Oral TXA can be used alone or as an adjuvant to certain conventional topical drugs or when other topical treatments fail. TXA is anti-inflammatory and can even prevent UV-induced pigmentation. Desai et al stated that clinical trials evaluating oral TXA are limited because the studies do not have a control group, the overall the studies have small sample sizes and varying dosage and duration requirements. Additionally, some physicians still have concerns related to the safety of oral TXA, as it has the potential to induce thromboembolic phenomena. Common adverse events of tranexamic acid use include mild gastrointestinal discomfort, hypomenorrhea, allergic skin rashes, alopecia, and mild elevations in alanine transaminase levels. “There is a need to stress the importance of patient education and the need for a better method to predict the efficacy of conventional therapies in patients as they lose confidence when treatments fail (i.e., laser therapy may lead to post-inflammatory hypo/hyperpigmentation),” said Desai et al.
According to the study investigators, TXA’s prevention of the binding of plasminogen to keratinocytes inhibits UV-induced plasmin activity, and melanogenesis is then reduced by the decreased production of PGs. Melasma typically responds well to oral and/or locally injected TXA. Unlike oral and injectable TXA, some topical formulations cannot achieve robust therapeutic concentrations at the dermo-epidermal junction target site in the skin and therefore becomes a limitation of topical TXA.
“A variety of topical formulations and regimens have been evaluated in trials, including 3% cream for 12 weeks, 5% gel for 12 weeks, 3% solution for 12 weeks, 5% liposome for 12 weeks, and 2% formulation for 12 weeks, with varying results. Hence, not all topical TXA can be deemed the same, with the resulting variability of efficacy likely due to formulation-based differences in skin penetration and delivery of the required dose to the targeted site,” said study investigators. Additionally, topical TXA can be combined with skin lightening and antioxidant agents such as niacinamide, which already has lightening properties. Topical TXA can also be used with lactobionic acid which increases skin cell turnover.

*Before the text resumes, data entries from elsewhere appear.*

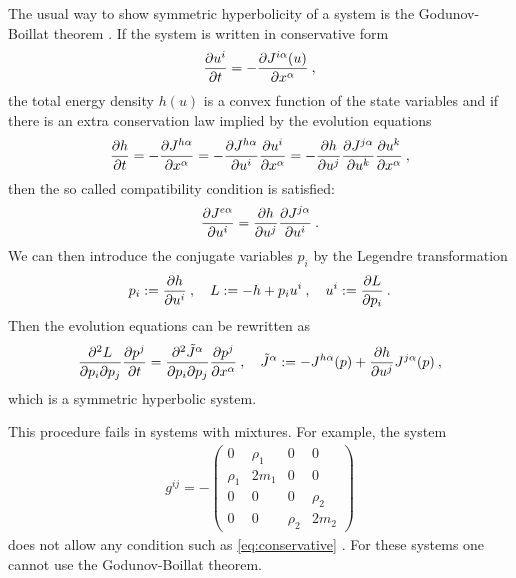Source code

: The usual way to show symmetric hyperbolicity of a system is the Godunov-Boillat theorem \cite{Pavelka}. If the system is written in conservative form
\begin{align}
    \frac{\partial u^i}{\partial t} = - \frac{\partial J^{i \alpha}(u)}{\partial x^\alpha} \:, \label{eq:conservative}
\end{align}
the total energy density $h(u)$ is a convex function of the state variables and if there is an extra conservation law implied by the evolution equations
\begin{align}
    \frac{\partial h}{\partial t} = - \frac{\partial J^{h \alpha}}{\partial x^\alpha} = - \frac{\partial J^{h \alpha}}{\partial u^i} \frac{\partial u^i}{\partial x^\alpha} = - \frac{\partial h}{\partial u^j} \frac{\partial J^{j \alpha}}{\partial u^k} \frac{\partial u^k}{\partial x^\alpha} \:,
\end{align}
then the so called compatibility condition is satisfied:
\begin{align}
    \frac{\partial J^{e \alpha}}{\partial u^i} = \frac{\partial h}{\partial u^j} \frac{\partial J^{j \alpha}}{\partial u^i} \:.
\end{align}
We can then introduce the conjugate variables $p_i$ by the Legendre transformation 
\begin{align}
    p_i := \frac{\partial h}{\partial u^i} \:, \quad L := - h + p_i u^i \:, \quad u^i := \frac{\partial L}{\partial p_i} \:.
\end{align}
Then the evolution equations can be rewritten as
\begin{align}
    \frac{\partial^2 L}{\partial p_i \partial p_j} \frac{\partial p^j}{\partial t} = \frac{\partial^2 \tilde J^\alpha}{\partial p_i \partial p_j} \frac{\partial p^j}{\partial x^\alpha} \:, \quad \tilde J^\alpha := - J^{h \alpha}(p) + \frac{\partial h}{\partial u^j} J^{j \alpha}(p) \:,
\end{align}
which is a symmetric hyperbolic system. 

This procedure fails in systems with mixtures. For example, the system
\begin{align}
    g^{ij} = - \begin{pmatrix}
        0 & \rho_1 & 0 & 0 \\
        \rho_1 &  2 m_1  & 0 & 0 \\
        0 & 0 & 0 & \rho_2 \\
        0 & 0 & \rho_2 & 2 m_2
    \end{pmatrix}
\end{align}
does not allow any condition such as \eqref{eq:conservative} \cite{Generic}. For these systems one cannot use the Godunov-Boillat theorem. 

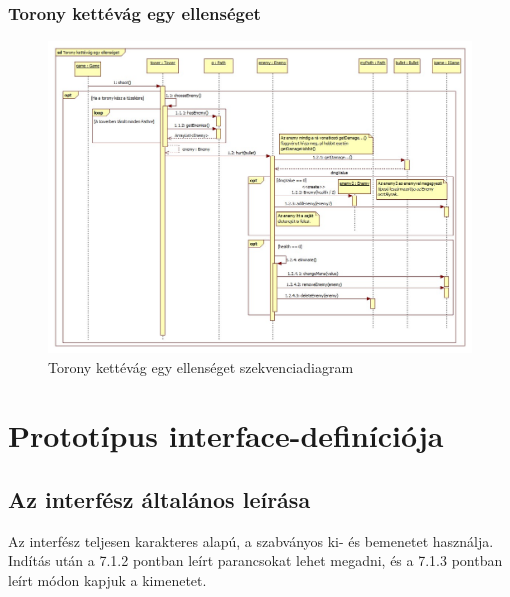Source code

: \subsubsection{Torony kettévág egy ellenséget}
\begin{figure}[H]
\begin{center}
\includegraphics[width=17cm]{chapters/chapter07/images/sd_torony_kettevag_egy_ellenseget.jpg}
\caption{Torony kettévág egy ellenséget szekvenciadiagram}
\label{fig:Torony_kettevag_egy_ellenseget}
\end{center}
\end{figure}



\section{Prototípus interface-definíciója}




\subsection{Az interfész általános leírása}
Az interfész teljesen karakteres alapú, a szabványos ki- és bemenetet használja. Indítás után a 7.1.2 pontban leírt parancsokat lehet megadni, és a 7.1.3 pontban leírt módon kapjuk a kimenetet.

Certain preclinical results support conducting further topical tranexamic studies, including a double-blind placebo-controlled clinical study on topical TXA 2% with patented delivery technology.
A panel of 10 dermatologists from the Philippines, Indonesia, Singapore, Vietnam, and the United States, and one aesthetic practitioner from Indonesia met in July 2021 to discuss the challenges of melasma management in their regions, with a specific focus on existing treatment strategies and their limitations. Specific challenges physicians face include compliance and unrealistic patient expectations. The panelists decided on 5 practice points based on their research and discussions.
The study investigators concluded that “Topical TXA can be offered as first-line monotherapy for induction of mild to moderate melasma. Current evidence highlights the role that topical TXA or combination formulations with TXA play in the management of melasma patients. Topical TXA is effective in certain situations, such as in patients with are unable to tolerate the adverse events associated with hydroquinone or oral TXA, those who are unresponsive to conventional therapies for melasma, or switch therapy or maintenance treatment for those in need of drug holidays.”